[projects] Add named commands to sessions (#5525)

2025-03-06 10:31:39 -05:00 · 2019-08-26 14:16:17 -07:00 · 2019-08-26 14:16:17 -07:00 · f1dcce5a47
commit f1dcce5a47
parent 97ccd75952
10 changed files with 159 additions and 69 deletions
--- a/doc/source/projects.rst
+++ b/doc/source/projects.rst
@ -18,7 +18,7 @@ Quick start (CLI)

    # Create a new session from the given project.
    # Launch a cluster and run the appropriate command.
-    $ ray session start
+    $ ray session start <command> [arguments]

    # Open a console for the given session.
    $ ray session attach
@ -63,8 +63,19 @@ Here is an example for a minimal project format:
    # and the environment is set up.
    # A command can also specify a cluster that overwrites the default cluster.
    commands:
+      - name: default
+        command: python default.py
+        help: "The command that will be executed if no command name is specified"
      - name: test
-        command: python test.py
+        command: python test.py --param1={{param1}} --param2={{param2}}
+        help: "A test command"
+        params:
+          - name: "param1"
+            help: "The first parameter"
+            # The following line indicates possible values this parameter can take.
+            choices: ["1", "2"]
+          - name: "param2"
+            help: "The second parameter"

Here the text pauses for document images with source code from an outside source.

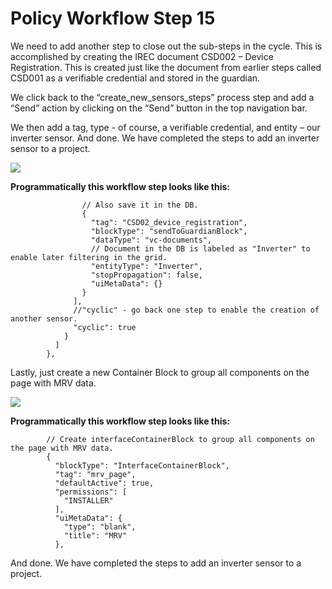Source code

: # Policy Workflow Step 15

We need to add another step to close out the sub-steps in the cycle. This is accomplished by creating the IREC document CSD002 – Device Registration. This is created just like the document from earlier steps called CSD001 as a verifiable credential and stored in the guardian.

We click back to the “create\_new\_sensors\_steps” process step and add a “Send” action by clicking on the “Send” button in the top navigation bar.

We then add a tag, type - of course, a verifiable credential, and entity – our inverter sensor. And done. We have completed the steps to add an inverter sensor to a project.

![](../../../../.gitbook/assets/PW\_image\_21.png)

**Programmatically this workflow step looks like this:**

```
                // Also save it in the DB.
                {
                  "tag": "CSD02_device_registration",
                  "blockType": "sendToGuardianBlock",
                  "dataType": "vc-documents",
                  // Document in the DB is labeled as "Inverter" to enable later filtering in the grid.
                  "entityType": "Inverter",
                  "stopPropagation": false,
                  "uiMetaData": {}
                }
              ],
              //"cyclic" - go back one step to enable the creation of another sensor.
              "cyclic": true
            }
          ]
        },
```

Lastly, just create a new Container Block to group all components on the page with MRV data.

![](../../../../.gitbook/assets/PW\_image\_35.png)

**Programmatically this workflow step looks like this:**

```
        // Create interfaceContainerBlock to group all components on the page with MRV data.
        {
          "blockType": "InterfaceContainerBlock",
          "tag": "mrv_page",
          "defaultActive": true,
          "permissions": [
            "INSTALLER"
          ],  
          "uiMetaData": {
            "type": "blank",
            "title": "MRV"
          },
```

And done. We have completed the steps to add an inverter sensor to a project.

 Project files have to adhere to the following schema:

--- a/python/ray/projects/examples/pytorch-transformers/.rayproject/project.yaml
+++ b/python/ray/projects/examples/pytorch-transformers/.rayproject/project.yaml
@ -10,21 +10,25 @@ environment:
  requirements: requirements.txt

 commands:
-  - name: train_sst_2
+  - name: train
    command: |
-      wget https://raw.githubusercontent.com/nyu-mll/GLUE-baselines/master/download_glue_data.py && \
-      python download_glue_data.py -d /tmp -t SST && \
+      wget https://raw.githubusercontent.com/ray-project/project-data/master/download_glue_data.py && \
+      python download_glue_data.py -d /tmp -t {{dataset}} && \
      python ./examples/run_glue.py \
      --model_type bert \
      --model_name_or_path bert-base-uncased \
-      --task_name SST-2 \
+      --task_name {{dataset}} \
      --do_train \
      --do_eval \
      --do_lower_case \
-      --data_dir /tmp/SST-2 \
+      --data_dir /tmp/{{dataset}} \
      --max_seq_length 128 \
      --per_gpu_eval_batch_size=8   \
      --per_gpu_train_batch_size=8   \
      --learning_rate 2e-5 \
      --num_train_epochs 3.0 \
      --output_dir /tmp/output/
+    params:
+      - name: "dataset"
+        help: "The GLUE dataset to fine-tune on"
+        choices: ["CoLA", "SST-2", "MRPC", "STS-B", "QQP", "MNLI", "QNLI", "RTE", "WNLI"]
--- a/python/ray/projects/schema.json
+++ b/python/ray/projects/schema.json
@ -55,6 +55,27 @@
          "command": {
            "description": "Shell command to run on the cluster",
            "type": "string"
+          },
+          "params" : {
+            "type": "array",
+            "items": {
+              "description": "Possible parameters in the command",
+              "type": "object",
+              "properties": {
+                "name": {
+                  "description": "Name of the parameter",
+                  "type": "string"
+                },
+                "help": {
+                  "description": "Help string for the parameter",
+                  "type": "string"
+                },
+                "choices": {
+                  "description": "Possible values the parameter can take",
+                  "type": "array"
+                }
+              }
+            }
          }
        }
      }
--- a/python/ray/projects/scripts.py
+++ b/python/ray/projects/scripts.py
@ -2,6 +2,7 @@ from __future__ import absolute_import
 from __future__ import division
 from __future__ import print_function

+import argparse
 import logging
 import os
 import sys
@ -153,10 +154,20 @@ def stop():
        override_cluster_name=None)


-@session_cli.command(help="Start a session based on current project config")
-def start():
+@session_cli.command(
+    context_settings=dict(ignore_unknown_options=True, ),
+    help="Start a session based on current project config")
+@click.argument("command", required=False)
+@click.argument("args", nargs=-1, type=click.UNPROCESSED)
+def start(command, args):
    project_definition = load_project_or_throw()

+    if command:
+        command_to_run = _get_command_to_run(command, project_definition, args)
+    else:
+        command_to_run = _get_command_to_run("default", project_definition,
+                                             args)
+
    # Check for features we don't support right now
    project_environment = project_definition["environment"]
    need_docker = ("dockerfile" in project_environment
@ -202,9 +213,9 @@ def start():
    _setup_environment(
        cluster_yaml, project_definition["environment"], cwd=working_directory)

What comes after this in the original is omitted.